### Task brief
Retype the data in its entirety, with no word changed.

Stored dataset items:

=== Section Start ===

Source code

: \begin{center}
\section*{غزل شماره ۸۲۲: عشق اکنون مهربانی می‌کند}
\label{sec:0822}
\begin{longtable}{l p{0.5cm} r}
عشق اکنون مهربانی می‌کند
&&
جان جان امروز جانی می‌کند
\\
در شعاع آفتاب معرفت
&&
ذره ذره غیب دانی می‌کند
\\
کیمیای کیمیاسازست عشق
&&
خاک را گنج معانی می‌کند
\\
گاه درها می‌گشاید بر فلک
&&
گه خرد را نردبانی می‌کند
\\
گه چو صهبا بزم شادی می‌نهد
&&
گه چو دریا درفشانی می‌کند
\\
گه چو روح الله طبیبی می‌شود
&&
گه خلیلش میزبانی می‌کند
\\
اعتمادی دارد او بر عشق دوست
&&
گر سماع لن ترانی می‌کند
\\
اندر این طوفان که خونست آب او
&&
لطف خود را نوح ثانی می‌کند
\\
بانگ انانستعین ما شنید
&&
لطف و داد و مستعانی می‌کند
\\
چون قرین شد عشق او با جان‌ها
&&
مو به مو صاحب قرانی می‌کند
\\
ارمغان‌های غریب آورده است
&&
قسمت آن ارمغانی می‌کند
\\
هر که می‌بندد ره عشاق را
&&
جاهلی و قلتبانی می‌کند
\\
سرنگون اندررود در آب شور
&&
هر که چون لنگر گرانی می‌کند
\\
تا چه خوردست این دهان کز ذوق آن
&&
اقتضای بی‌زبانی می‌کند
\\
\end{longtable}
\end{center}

=== Section End ===

### Solution to this exercise
Source code

: \begin{center}
\section*{غزل شماره ۸۲۲: عشق اکنون مهربانی می‌کند}
\label{sec:0822}
\begin{longtable}{l p{0.5cm} r}
عشق اکنون مهربانی می‌کند
&&
جان جان امروز جانی می‌کند
\\
در شعاع آفتاب معرفت
&&
ذره ذره غیب دانی می‌کند
\\
کیمیای کیمیاسازست عشق
&&
خاک را گنج معانی می‌کند
\\
گاه درها می‌گشاید بر فلک
&&
گه خرد را نردبانی می‌کند
\\
گه چو صهبا بزم شادی می‌نهد
&&
گه چو دریا درفشانی می‌کند
\\
گه چو روح الله طبیبی می‌شود
&&
گه خلیلش میزبانی می‌کند
\\
اعتمادی دارد او بر عشق دوست
&&
گر سماع لن ترانی می‌کند
\\
اندر این طوفان که خونست آب او
&&
لطف خود را نوح ثانی می‌کند
\\
بانگ انانستعین ما شنید
&&
لطف و داد و مستعانی می‌کند
\\
چون قرین شد عشق او با جان‌ها
&&
مو به مو صاحب قرانی می‌کند
\\
ارمغان‌های غریب آورده است
&&
قسمت آن ارمغانی می‌کند
\\
هر که می‌بندد ره عشاق را
&&
جاهلی و قلتبانی می‌کند
\\
سرنگون اندررود در آب شور
&&
هر که چون لنگر گرانی می‌کند
\\
تا چه خوردست این دهان کز ذوق آن
&&
اقتضای بی‌زبانی می‌کند
\\
\end{longtable}
\end{center}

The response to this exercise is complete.